The two-day virtual forum, which concluded Wednesday, explored the tumultuous state of world affairs today as well as the global challenges and opportunities ahead. The Henry A. Kissinger Center for Global Affairs, within JHU's School of Advanced International Studies, hosted the event, which featured an array of experts from Johns Hopkins and elsewhere specializing in international relations, foreign policy, public health, food security, and other disciplines. Their conservations will form the basis for a collection of essays due out this fall, COVID-19 and World Order: The Future of Conflict, Competition, and Cooperation.
In opening remarks Tuesday, Johns Hopkins University president Ronald J. Daniels pointed to global threats that were rising even before the pandemic began.
"We're now in a world whose aims and values no longer necessarily align with those of liberal democracy and where authoritarianism is gaining," he said, pointing to economic inequality as the fuel for populist resentment, nationalism, and "sweeping distrust of institutions."
At the same time, "massive shifts in technology and communication have enabled misinformation to travel at six times the speed of actual facts, and heightened avenues for surveillance," Daniels said. "The COVID-19 pandemic has only accelerating these trend lines."
In the forum's keynote address, former Google CEO and chairman Eric Schmidt identified technology leadership as a key platform for the U.S. and encouraged a "rethink" of the nation's relationship with China.
"China is a peer of the United States [with] aspirations of world power and world influence on par of what we have all grown up with in the United States.

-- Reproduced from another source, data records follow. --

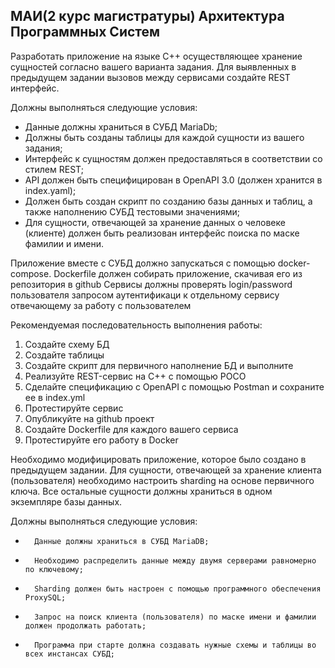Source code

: ## МАИ(2 курс магистратуры) Архитектура Программных Систем
Разработать приложение на языке C++ осуществляющее хранение сущностей согласно вашего варианта задания. Для выявленных в предыдущем задании вызовов между сервисами создайте REST интерфейс.

Должны выполняться следующие условия:

*  Данные должны храниться в СУБД MariaDb;
*  Должны быть созданы таблицы для каждой сущности из вашего задания;
*  Интерфейс к сущностям должен предоставляться в соответствии со стилем REST;
*  API должен быть специфицирован в OpenAPI 3.0 (должен хранится в index.yaml);
*  Должен быть создан скрипт по созданию базы данных и таблиц, а также наполнению СУБД тестовыми значениями;
*  Для сущности, отвечающей за хранение данных о человеке (клиенте) должен быть реализован интерфейс поиска по маске фамилии и имени.

Приложение вместе с СУБД должно запускаться с помощью docker-compose.  Dockerfile должен собирать приложение, скачивая его из репозитория в github
Сервисы должны проверять login/password пользователя запросом аутентификаци к отдельному сервису отвечающему за работу с пользователем
 

Рекомендуемая последовательность выполнения работы:

1) Создайте схему БД
2) Создайте таблицы
3) Создайте скрипт для первичного наполнение БД  и выполните
4) Реализуйте REST-сервис на C++ с помощью POCO
5) Сделайте спецификацию с OpenAPI с помощью Postman и сохраните ее в index.yml
6) Протестируйте сервис
7) Опубликуйте на github проект
8) Создайте Dockerfile для каждого вашего сервиса
9) Протестируйте его работу в Docker

Необходимо модифицировать приложение, которое было создано в предыдущем задании. Для сущности, отвечающей за хранение клиента (пользователя) необходимо настроить sharding на основе первичного ключа. Все остальные сущности должны храниться в одном экземпляре базы данных.

Должны выполняться следующие условия:

-       Данные должны храниться в СУБД MariaDB;

-       Необходимо распределить данные между двумя серверами равномерно по ключевому;

-       Sharding должен быть настроен с помощью программного обеспечения ProxySQL;

-       Запрос на поиск клиента (пользователя) по маске имени и фамилии должен продолжать работать;

-       Программа при старте должна создавать нужные схемы и таблицы во всех инстансах СУБД;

We have our biggest strategic adversary, which is also our biggest partner," Schmidt said, suggesting that a resolution involves "both competition and cooperation, which in my industry is typically called 'co-opetition.'"

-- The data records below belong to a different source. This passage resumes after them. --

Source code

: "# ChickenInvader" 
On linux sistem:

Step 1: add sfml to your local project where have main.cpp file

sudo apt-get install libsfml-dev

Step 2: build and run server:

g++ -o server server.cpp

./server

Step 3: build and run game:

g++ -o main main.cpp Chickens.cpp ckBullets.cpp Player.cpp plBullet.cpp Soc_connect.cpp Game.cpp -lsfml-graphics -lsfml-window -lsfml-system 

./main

The cost of "decoupling" with China would be very high, he warned: "Imagine a situation, for example, where there were two Internets. A Western Internet, roughly speaking what we have today; and a different one [in terms of] communications and skills and trading. How much would that set back health care, biology, scientific research? How much would it increase the danger of a miscalculation that could lead to disastrous military conflict?"
In a panel addressing the future of health governance, Lainie Rutkow, a professor of health policy and management at the Johns Hopkins Bloomberg School of Public Health and a senior adviser in JHU's president's office, addressed the need for a "re-envisioned" World Health Organization. She pointed to problems including its lack of enforcement power and a funding stream that is 80% voluntary contributions from countries, philanthropic organizations, and the private sector.

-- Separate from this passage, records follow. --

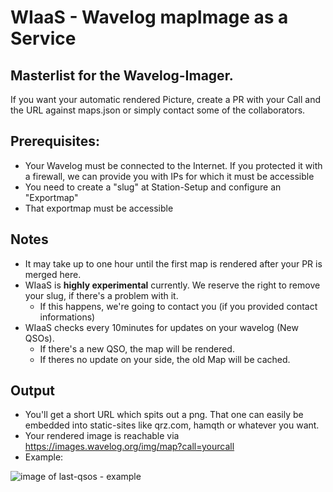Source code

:# WIaaS - Wavelog mapImage as a Service

## Masterlist for the Wavelog-Imager.

If you want your automatic rendered Picture, create a PR with your Call and the URL against maps.json or simply contact some of the collaborators.

## Prerequisites:
* Your Wavelog must be connected to the Internet. If you protected it with a firewall, we can provide you with IPs for which it must be accessible
* You need to create a "slug" at Station-Setup and configure an "Exportmap"
* That exportmap must be accessible

## Notes
* It may take up to one hour until the first map is rendered after your PR is merged here.
* WIaaS is **highly experimental** currently. We reserve the right to remove your slug, if there's a problem with it.
  * If this happens, we're going to contact you (if you provided contact informations)
* WIaaS checks every 10minutes for updates on your wavelog (New QSOs).
  * If there's a new QSO, the map will be rendered.
  * If theres no update on your side, the old Map will be cached.

## Output
* You'll get a short URL which spits out a png. That one can easily be embedded into static-sites like qrz.com, hamqth or whatever you want.
* Your rendered image is reachable via https://images.wavelog.org/img/map?call=yourcall
* Example:

![image of last-qsos - example](https://images.wavelog.org/img/map?call=dj7nt)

But Rutkow criticized U.S. threats to withhold funding from WHO. "It would be a mistake to forsake it. No country can tackle a pandemic on its own; and a supernational body is needed to play a coordinating role," she said. "But WHO desperately needs a new funding model that allows it to transcend country-level politics and actually address the world's most pressing public health problems."
During that same panel discussion, Inglesby outlined a path forward for the United States, with the first goal of building "an extremely capable U.S. pandemic prevention response program that helps us be able to manage on our own two feet," featuring private/public partnerships and a strong manufacturing base for vaccine production and medical equipment. Secondly, he said, the U.S. should "create a multinational partnership with governments, international organizations, and the private sector" to help the global community prepare for pandemics.
"With enough planning and investment, science and partnership, we can radically reduce the power of pandemics," Inglesby said, identifying that goal as a "key national and international project in the time ahead."